**Exercise details:**
Reproduce, exactly and in full, the records that follow, minus any pictures.

**Data records:**

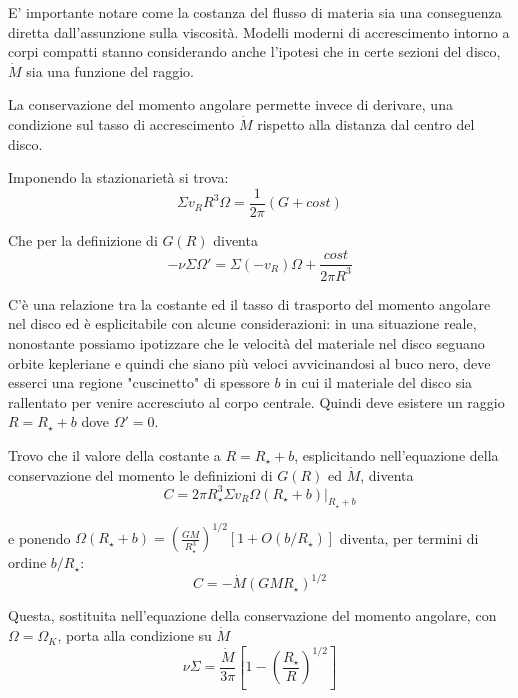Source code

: \documentclass[a4paperbi]{article}
\begin{document}
	E' importante notare come la costanza del flusso di materia sia una conseguenza diretta dall'assunzione sulla viscosità. Modelli moderni di accrescimento intorno a corpi compatti stanno considerando anche l'ipotesi che in certe sezioni del disco, $\dot{M}$ sia una funzione del raggio.
	
	La conservazione del momento angolare permette invece di derivare, una condizione sul tasso di accrescimento $\dot{M}$ rispetto alla distanza dal centro del disco.
	
	Imponendo la stazionarietà si trova:
	\begin{equation}
		\Sigma v_RR^3\Omega=\frac{1}{2\pi}(G+cost)
	\end{equation}
	
	Che per la definizione di $G(R)$ diventa
	\begin{equation}
		-\nu\Sigma\Omega'=\Sigma(-v_R)\Omega+\frac{cost}{2\pi R^3}
	\end{equation}
	
	C'è una relazione tra la costante ed il tasso di trasporto del momento angolare nel disco ed è esplicitabile con alcune considerazioni: in una situazione reale, nonostante possiamo ipotizzare che le velocità del materiale nel disco seguano orbite kepleriane e quindi che siano più veloci avvicinandosi al buco nero, deve esserci una regione "cuscinetto" di spessore $b$ in cui il materiale del disco sia rallentato per venire accresciuto al corpo centrale. Quindi deve esistere un raggio $R=R_{\star}+b$ dove $\Omega'=0$.

	Trovo che il valore della costante a $R=R_{\star}+b$, esplicitando nell'equazione della conservazione del momento le definizioni di $G(R)$ ed $\dot{M}$, diventa
	\begin{equation*}
		C=2\pi R_{\star}^3\Sigma v_R\Omega(R_{\star}+b)\vert_{R_{\star}+b}
	\end{equation*}
	
	e ponendo $\Omega(R_{\star}+b)=\left(\frac{GM}{R_{\star}^3}\right)^{1/2}[1+O(b/R_{\star})]$ diventa, per termini di ordine $b/R_{\star}$:
	\begin{equation}
		C=-\dot{M}(GMR_{\star})^{1/2}
	\end{equation}	

	Questa, sostituita nell'equazione della conservazione del momento angolare, con $\Omega=\Omega_K$, porta alla condizione su $\dot{M}$
	\begin{equation}
		\nu\Sigma=\frac{\dot{M}}{3\pi}\left[1-\left(\frac{R_{\star}}{R}\right)^{1/2}\right]
	\end{equation}
	
\end{document}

**Response to this task:**
Source code

: \documentclass[a4paperbi]{article}
\begin{document}
	E' importante notare come la costanza del flusso di materia sia una conseguenza diretta dall'assunzione sulla viscosità. Modelli moderni di accrescimento intorno a corpi compatti stanno considerando anche l'ipotesi che in certe sezioni del disco, $\dot{M}$ sia una funzione del raggio.
	
	La conservazione del momento angolare permette invece di derivare, una condizione sul tasso di accrescimento $\dot{M}$ rispetto alla distanza dal centro del disco.
	
	Imponendo la stazionarietà si trova:
	\begin{equation}
		\Sigma v_RR^3\Omega=\frac{1}{2\pi}(G+cost)
	\end{equation}
	
	Che per la definizione di $G(R)$ diventa
	\begin{equation}
		-\nu\Sigma\Omega'=\Sigma(-v_R)\Omega+\frac{cost}{2\pi R^3}
	\end{equation}
	
	C'è una relazione tra la costante ed il tasso di trasporto del momento angolare nel disco ed è esplicitabile con alcune considerazioni: in una situazione reale, nonostante possiamo ipotizzare che le velocità del materiale nel disco seguano orbite kepleriane e quindi che siano più veloci avvicinandosi al buco nero, deve esserci una regione "cuscinetto" di spessore $b$ in cui il materiale del disco sia rallentato per venire accresciuto al corpo centrale. Quindi deve esistere un raggio $R=R_{\star}+b$ dove $\Omega'=0$.

	Trovo che il valore della costante a $R=R_{\star}+b$, esplicitando nell'equazione della conservazione del momento le definizioni di $G(R)$ ed $\dot{M}$, diventa
	\begin{equation*}
		C=2\pi R_{\star}^3\Sigma v_R\Omega(R_{\star}+b)\vert_{R_{\star}+b}
	\end{equation*}
	
	e ponendo $\Omega(R_{\star}+b)=\left(\frac{GM}{R_{\star}^3}\right)^{1/2}[1+O(b/R_{\star})]$ diventa, per termini di ordine $b/R_{\star}$:
	\begin{equation}
		C=-\dot{M}(GMR_{\star})^{1/2}
	\end{equation}	

	Questa, sostituita nell'equazione della conservazione del momento angolare, con $\Omega=\Omega_K$, porta alla condizione su $\dot{M}$
	\begin{equation}
		\nu\Sigma=\frac{\dot{M}}{3\pi}\left[1-\left(\frac{R_{\star}}{R}\right)^{1/2}\right]
	\end{equation}
	
\end{document}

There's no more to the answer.